Prove that for all positive real numbers $a,b,c,d,e,f$,we always have $$\frac{a}{b+c}+\frac{b}{c+d}+\frac{c}{d+e}+\frac{d}{e+f}+\frac{e}{f+a}+\frac{f}{a+b}\ge 3$$

The writer of the book proved it by Cauchy-Schwarz,But there was an another method in the start of the book for proving original Nesbitt inequality.

Prove that for all non-negative real numbers $a,b,c$ $$\frac{a}{b+c}+\frac{b}{c+a}+\frac{c}{a+b}\ge\frac{3}{2}$$ Solution: set $S=\frac{a}{b+c}+\frac{b}{c+a}+\frac{c}{a+b}$,$M=\frac{b}{b+c}+\frac{c}{c+a}+\frac{a}{a+b}$,$N=\frac{c}{b+c}+\frac{a}{c+a}+\frac{b}{a+b}$. obliviously $M+N=3$.and by AM-GM we get the $$M+S\ge3,N+S\ge3$$ So $M+N+2S\ge6$ and $M+N=3$ we get $S\ge\frac{3}{2}$.
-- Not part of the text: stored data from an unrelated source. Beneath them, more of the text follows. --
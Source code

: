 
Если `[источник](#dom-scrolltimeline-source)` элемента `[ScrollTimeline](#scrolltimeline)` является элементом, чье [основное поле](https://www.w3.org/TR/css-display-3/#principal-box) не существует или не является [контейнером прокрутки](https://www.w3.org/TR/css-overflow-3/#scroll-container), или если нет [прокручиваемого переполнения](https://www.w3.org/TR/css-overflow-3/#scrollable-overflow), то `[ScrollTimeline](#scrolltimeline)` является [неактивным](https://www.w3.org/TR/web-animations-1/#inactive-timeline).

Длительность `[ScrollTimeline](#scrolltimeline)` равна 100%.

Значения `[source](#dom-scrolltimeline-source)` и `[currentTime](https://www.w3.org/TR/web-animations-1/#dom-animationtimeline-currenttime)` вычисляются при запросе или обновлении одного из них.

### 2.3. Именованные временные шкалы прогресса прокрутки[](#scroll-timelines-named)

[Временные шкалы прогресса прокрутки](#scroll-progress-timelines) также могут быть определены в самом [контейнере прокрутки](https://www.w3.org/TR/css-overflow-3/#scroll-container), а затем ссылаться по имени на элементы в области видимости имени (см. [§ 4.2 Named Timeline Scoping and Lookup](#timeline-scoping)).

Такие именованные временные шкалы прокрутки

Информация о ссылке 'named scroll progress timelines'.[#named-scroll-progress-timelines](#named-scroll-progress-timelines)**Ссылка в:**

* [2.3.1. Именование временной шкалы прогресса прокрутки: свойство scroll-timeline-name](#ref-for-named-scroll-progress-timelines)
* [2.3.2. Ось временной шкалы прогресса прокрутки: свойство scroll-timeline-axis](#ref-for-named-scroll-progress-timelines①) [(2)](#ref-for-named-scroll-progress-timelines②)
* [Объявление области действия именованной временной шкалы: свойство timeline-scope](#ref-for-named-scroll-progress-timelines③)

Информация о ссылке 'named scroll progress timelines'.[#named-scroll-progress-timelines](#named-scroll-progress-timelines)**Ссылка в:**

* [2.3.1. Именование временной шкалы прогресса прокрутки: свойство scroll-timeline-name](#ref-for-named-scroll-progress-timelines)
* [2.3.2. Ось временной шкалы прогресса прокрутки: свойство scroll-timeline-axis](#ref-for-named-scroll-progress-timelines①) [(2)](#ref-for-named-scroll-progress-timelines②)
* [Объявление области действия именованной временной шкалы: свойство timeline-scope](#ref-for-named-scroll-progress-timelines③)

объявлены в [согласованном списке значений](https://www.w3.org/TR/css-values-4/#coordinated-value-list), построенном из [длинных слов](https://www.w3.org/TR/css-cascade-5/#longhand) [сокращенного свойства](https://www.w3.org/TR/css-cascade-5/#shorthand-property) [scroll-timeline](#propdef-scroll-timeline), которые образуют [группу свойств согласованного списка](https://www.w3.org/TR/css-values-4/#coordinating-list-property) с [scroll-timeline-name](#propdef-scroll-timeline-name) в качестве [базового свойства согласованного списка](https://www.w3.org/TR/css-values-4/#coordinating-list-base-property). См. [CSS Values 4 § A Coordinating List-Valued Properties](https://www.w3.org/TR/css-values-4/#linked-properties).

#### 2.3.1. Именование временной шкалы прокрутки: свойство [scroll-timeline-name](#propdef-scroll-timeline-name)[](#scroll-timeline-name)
Like this method (calling it $S,M,N$),He proves $$\frac{a}{b+c}+\frac{b}{c+d}+\frac{c}{d+a}+\frac{d}{a+b}\ge2$$

for all non-negative $a,b,c,d$.

As I Liked this method, I started to proof the 6 variable variation using it. $$S=\sum\limits_{cyc}\frac{a}{b+c}$$ $$M=\sum\limits_{cyc}\frac{b}{b+c}$$ $$N=\sum\limits_{cyc}\frac{c}{b+c}$$

it easy too see that $M+N=6$.and using AM-GM it is easy to reach that $M+S\ge6$ but for proving $N+S \ge 6$ $$N+S=\frac{a+c}{b+c}+\frac{b+d}{c+d}+\frac{c+e}{d+e}+\frac{d+f}{e+f}+\frac{e+a}{f+a}+\frac{f+b}{a+b}\ge 6$$

I don't see any way to change this to something easy to work with it.By the way it is strange that why it is called Nesbitt's 6 variables inequality in book because Nesbitt Generalization is $$\sum_{i=1}^{n}\frac{a_i}{s-a_i}\ge\frac{n}{n-1}$$ Where $\sum_{i=1}^{n}a_i = s$ for positive $a_1,\ldots a_n$.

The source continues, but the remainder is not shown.